_ASSIGNMENT_. The first line of the entries is where the copy starts and the line with "emitir ruido rosa." is where it ends; set down each line exactly, both ends included, and drop pictures.

--- START ---

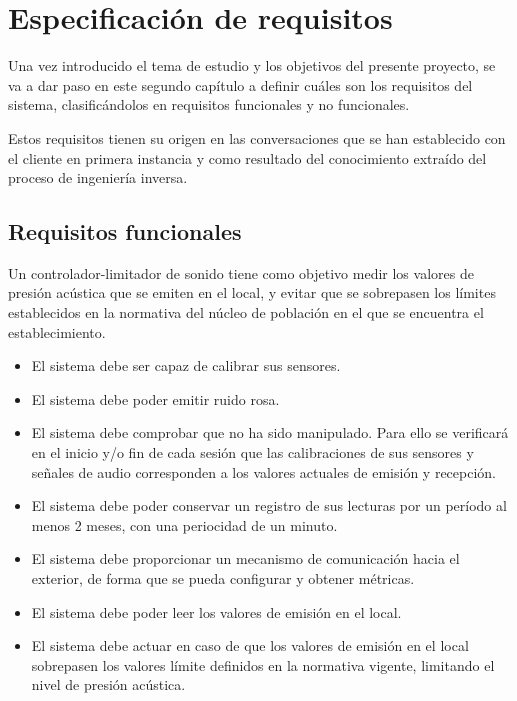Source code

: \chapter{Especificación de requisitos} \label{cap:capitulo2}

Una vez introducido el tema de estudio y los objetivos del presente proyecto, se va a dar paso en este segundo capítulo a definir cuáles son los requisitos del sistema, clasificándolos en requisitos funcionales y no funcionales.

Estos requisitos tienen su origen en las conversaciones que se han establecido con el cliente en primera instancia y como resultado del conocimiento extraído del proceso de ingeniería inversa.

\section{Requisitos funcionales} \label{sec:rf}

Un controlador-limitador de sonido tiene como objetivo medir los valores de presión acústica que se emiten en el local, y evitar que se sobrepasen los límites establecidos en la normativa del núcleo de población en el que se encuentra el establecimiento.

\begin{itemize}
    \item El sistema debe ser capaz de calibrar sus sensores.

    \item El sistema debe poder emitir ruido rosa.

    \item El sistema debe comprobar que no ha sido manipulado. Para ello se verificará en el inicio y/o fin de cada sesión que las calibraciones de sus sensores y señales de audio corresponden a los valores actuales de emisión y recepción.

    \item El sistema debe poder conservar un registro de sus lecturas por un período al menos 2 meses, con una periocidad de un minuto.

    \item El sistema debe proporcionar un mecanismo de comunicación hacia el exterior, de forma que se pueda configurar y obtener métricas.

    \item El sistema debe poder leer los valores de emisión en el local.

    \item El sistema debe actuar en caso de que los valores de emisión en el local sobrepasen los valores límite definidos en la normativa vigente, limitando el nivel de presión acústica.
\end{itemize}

--- END ---

_ANSWER SECTION_.
Source code

: \chapter{Especificación de requisitos} \label{cap:capitulo2}

Una vez introducido el tema de estudio y los objetivos del presente proyecto, se va a dar paso en este segundo capítulo a definir cuáles son los requisitos del sistema, clasificándolos en requisitos funcionales y no funcionales.

Estos requisitos tienen su origen en las conversaciones que se han establecido con el cliente en primera instancia y como resultado del conocimiento extraído del proceso de ingeniería inversa.

\section{Requisitos funcionales} \label{sec:rf}

Un controlador-limitador de sonido tiene como objetivo medir los valores de presión acústica que se emiten en el local, y evitar que se sobrepasen los límites establecidos en la normativa del núcleo de población en el que se encuentra el establecimiento.

\begin{itemize}
    \item El sistema debe ser capaz de calibrar sus sensores.

    \item El sistema debe poder emitir ruido rosa.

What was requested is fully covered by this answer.